(Saved data entries)
===

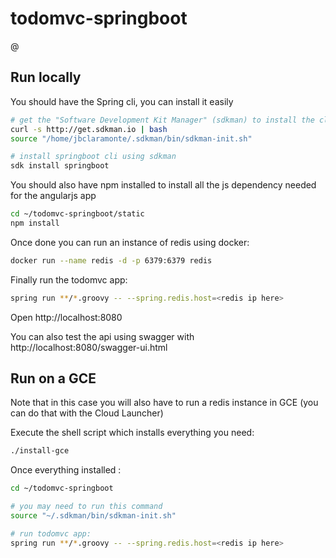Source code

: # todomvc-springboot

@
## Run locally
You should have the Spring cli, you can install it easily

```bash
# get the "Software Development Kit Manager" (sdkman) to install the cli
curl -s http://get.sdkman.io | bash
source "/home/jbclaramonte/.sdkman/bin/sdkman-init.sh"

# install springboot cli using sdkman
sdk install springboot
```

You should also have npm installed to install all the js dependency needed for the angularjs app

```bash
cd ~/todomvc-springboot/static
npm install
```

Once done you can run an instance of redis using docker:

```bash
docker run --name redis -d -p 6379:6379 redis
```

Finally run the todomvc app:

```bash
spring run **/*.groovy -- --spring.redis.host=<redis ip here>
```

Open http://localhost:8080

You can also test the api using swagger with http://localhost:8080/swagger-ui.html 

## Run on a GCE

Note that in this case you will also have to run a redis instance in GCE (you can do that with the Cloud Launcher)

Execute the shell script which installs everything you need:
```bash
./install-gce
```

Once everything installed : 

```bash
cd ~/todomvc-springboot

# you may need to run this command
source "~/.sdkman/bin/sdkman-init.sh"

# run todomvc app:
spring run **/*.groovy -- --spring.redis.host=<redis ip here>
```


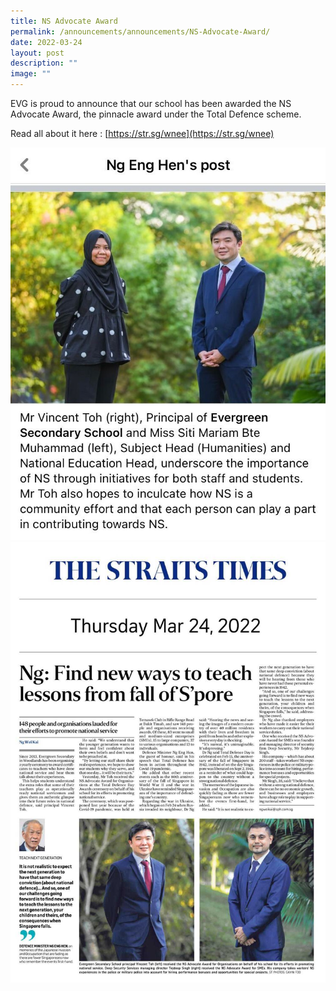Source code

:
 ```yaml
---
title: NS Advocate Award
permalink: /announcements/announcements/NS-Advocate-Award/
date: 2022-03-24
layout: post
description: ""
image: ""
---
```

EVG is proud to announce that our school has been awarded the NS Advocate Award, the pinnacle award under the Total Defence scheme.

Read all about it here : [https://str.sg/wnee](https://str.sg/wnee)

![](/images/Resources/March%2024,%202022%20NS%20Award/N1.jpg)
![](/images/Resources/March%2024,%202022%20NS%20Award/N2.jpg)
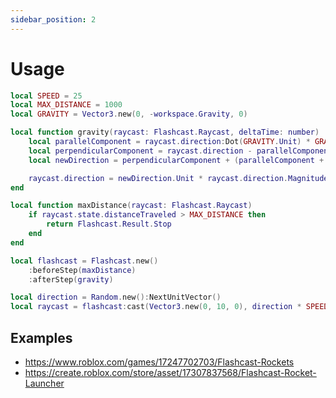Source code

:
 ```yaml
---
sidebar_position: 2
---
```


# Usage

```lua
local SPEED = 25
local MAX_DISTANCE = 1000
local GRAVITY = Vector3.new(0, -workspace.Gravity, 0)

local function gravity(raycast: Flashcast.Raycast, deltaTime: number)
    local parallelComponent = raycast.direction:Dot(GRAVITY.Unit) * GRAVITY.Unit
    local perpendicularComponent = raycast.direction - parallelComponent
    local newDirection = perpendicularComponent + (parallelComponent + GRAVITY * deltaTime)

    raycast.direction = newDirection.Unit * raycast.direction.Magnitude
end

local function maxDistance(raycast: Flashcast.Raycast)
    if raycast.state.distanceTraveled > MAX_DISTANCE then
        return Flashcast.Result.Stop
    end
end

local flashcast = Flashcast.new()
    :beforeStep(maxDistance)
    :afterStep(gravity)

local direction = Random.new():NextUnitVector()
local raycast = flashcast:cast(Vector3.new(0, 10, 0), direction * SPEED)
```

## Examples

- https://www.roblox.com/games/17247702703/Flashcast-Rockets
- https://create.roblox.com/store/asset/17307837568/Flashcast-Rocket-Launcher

===

■ The problem
State how many lines of the records above contain the word "perpendicularComponent", and give only that number.

■ Answer section
2